*** DATA ***

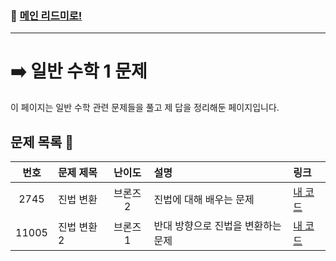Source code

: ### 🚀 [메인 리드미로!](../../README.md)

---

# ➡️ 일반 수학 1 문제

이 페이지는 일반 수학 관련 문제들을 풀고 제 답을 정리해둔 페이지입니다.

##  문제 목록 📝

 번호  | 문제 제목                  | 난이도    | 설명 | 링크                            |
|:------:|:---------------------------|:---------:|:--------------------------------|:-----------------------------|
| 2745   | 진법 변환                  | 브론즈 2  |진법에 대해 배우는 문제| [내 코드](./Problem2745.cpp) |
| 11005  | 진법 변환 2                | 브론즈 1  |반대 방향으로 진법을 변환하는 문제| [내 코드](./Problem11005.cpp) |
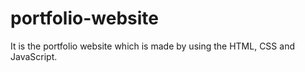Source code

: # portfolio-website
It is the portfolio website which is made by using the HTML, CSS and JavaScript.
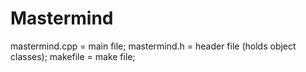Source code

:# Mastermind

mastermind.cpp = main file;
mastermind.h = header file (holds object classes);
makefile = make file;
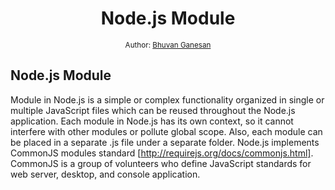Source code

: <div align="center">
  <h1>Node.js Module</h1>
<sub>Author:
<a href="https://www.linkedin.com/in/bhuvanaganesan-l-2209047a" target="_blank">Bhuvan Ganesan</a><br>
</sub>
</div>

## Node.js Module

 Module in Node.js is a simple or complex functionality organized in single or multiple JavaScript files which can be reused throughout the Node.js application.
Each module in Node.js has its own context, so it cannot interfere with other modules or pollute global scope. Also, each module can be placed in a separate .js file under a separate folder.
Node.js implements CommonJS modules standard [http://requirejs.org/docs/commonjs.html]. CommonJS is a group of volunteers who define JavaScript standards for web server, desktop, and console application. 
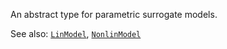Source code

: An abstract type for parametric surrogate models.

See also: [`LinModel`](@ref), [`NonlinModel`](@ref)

*** End of DATA ***

WORK REQUEST:
Please reproduce the records above exactly and leave any picture behind.

WRITTEN RESPONSE:
Source code

: ### 🚀 [메인 리드미로!](../../README.md)

---

# ➡️ 일반 수학 1 문제

이 페이지는 일반 수학 관련 문제들을 풀고 제 답을 정리해둔 페이지입니다.

##  문제 목록 📝

 번호  | 문제 제목                  | 난이도    | 설명 | 링크                            |
|:------:|:---------------------------|:---------:|:--------------------------------|:-----------------------------|
| 2745   | 진법 변환                  | 브론즈 2  |진법에 대해 배우는 문제| [내 코드](./Problem2745.cpp) |
| 11005  | 진법 변환 2                | 브론즈 1  |반대 방향으로 진법을 변환하는 문제| [내 코드](./Problem11005.cpp) |
Source code

: # portfolio-website
It is the portfolio website which is made by using the HTML, CSS and JavaScript.
Source code

:# Mastermind

mastermind.cpp = main file;
mastermind.h = header file (holds object classes);
makefile = make file;
Source code

: <div align="center">
  <h1>Node.js Module</h1>
<sub>Author:
<a href="https://www.linkedin.com/in/bhuvanaganesan-l-2209047a" target="_blank">Bhuvan Ganesan</a><br>
</sub>
</div>

## Node.js Module

 Module in Node.js is a simple or complex functionality organized in single or multiple JavaScript files which can be reused throughout the Node.js application.
Each module in Node.js has its own context, so it cannot interfere with other modules or pollute global scope. Also, each module can be placed in a separate .js file under a separate folder.
Node.js implements CommonJS modules standard [http://requirejs.org/docs/commonjs.html]. CommonJS is a group of volunteers who define JavaScript standards for web server, desktop, and console application. 
Source code

: An abstract type for parametric surrogate models.

See also: [`LinModel`](@ref), [`NonlinModel`](@ref)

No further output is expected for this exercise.